Available data below:

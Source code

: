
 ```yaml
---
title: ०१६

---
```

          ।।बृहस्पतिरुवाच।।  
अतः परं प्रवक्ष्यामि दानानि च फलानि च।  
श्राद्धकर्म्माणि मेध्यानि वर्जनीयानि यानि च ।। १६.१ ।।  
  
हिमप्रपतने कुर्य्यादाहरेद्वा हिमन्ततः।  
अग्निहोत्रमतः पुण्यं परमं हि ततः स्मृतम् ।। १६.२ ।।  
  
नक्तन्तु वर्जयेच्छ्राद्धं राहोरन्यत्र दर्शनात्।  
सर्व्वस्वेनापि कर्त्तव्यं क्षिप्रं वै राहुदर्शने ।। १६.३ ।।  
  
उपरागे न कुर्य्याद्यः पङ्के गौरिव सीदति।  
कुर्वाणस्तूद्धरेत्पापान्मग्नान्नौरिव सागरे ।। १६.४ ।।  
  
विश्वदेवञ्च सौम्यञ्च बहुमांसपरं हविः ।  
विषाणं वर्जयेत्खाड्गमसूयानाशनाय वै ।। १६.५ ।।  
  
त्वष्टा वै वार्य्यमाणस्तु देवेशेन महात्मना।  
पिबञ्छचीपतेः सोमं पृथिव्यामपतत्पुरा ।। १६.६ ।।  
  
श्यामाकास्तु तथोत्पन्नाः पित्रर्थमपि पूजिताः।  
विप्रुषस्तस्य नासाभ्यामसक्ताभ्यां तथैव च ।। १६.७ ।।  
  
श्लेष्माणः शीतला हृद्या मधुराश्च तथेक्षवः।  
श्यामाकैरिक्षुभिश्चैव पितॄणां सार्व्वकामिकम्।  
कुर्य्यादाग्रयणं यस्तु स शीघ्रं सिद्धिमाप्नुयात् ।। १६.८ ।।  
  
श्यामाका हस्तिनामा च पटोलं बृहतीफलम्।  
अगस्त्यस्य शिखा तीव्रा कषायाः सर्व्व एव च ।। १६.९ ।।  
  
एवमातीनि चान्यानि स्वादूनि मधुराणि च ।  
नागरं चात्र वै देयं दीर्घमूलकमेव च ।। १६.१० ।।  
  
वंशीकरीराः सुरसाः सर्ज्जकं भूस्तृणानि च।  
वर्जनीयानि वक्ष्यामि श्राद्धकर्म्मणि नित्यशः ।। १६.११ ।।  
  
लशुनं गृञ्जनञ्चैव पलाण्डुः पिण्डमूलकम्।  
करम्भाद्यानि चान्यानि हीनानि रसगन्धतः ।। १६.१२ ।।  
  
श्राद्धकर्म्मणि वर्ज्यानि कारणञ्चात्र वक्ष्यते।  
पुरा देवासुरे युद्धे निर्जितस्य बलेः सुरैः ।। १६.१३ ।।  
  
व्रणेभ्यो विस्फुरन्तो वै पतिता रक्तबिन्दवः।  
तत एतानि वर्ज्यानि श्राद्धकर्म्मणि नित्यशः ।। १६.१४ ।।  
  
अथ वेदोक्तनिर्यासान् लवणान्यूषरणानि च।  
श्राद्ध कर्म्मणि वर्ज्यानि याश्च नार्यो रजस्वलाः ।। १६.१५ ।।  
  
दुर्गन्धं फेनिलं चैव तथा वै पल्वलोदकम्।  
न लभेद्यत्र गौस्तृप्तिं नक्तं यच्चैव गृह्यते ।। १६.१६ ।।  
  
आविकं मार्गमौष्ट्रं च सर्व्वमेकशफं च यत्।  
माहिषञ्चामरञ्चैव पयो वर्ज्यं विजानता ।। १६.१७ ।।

End of Available data.

Work instructions -> Print the line containing "अथ वेदोक्तनिर्यासान् लवणान्यूषरणानि च।" and every line after it to the end of the records above, exactly as written, and nothing else.

Answer to the problem ->
अथ वेदोक्तनिर्यासान् लवणान्यूषरणानि च।  
श्राद्ध कर्म्मणि वर्ज्यानि याश्च नार्यो रजस्वलाः ।। १६.१५ ।।  
  
दुर्गन्धं फेनिलं चैव तथा वै पल्वलोदकम्।  
न लभेद्यत्र गौस्तृप्तिं नक्तं यच्चैव गृह्यते ।। १६.१६ ।।  
  
आविकं मार्गमौष्ट्रं च सर्व्वमेकशफं च यत्।  
माहिषञ्चामरञ्चैव पयो वर्ज्यं विजानता ।। १६.१७ ।।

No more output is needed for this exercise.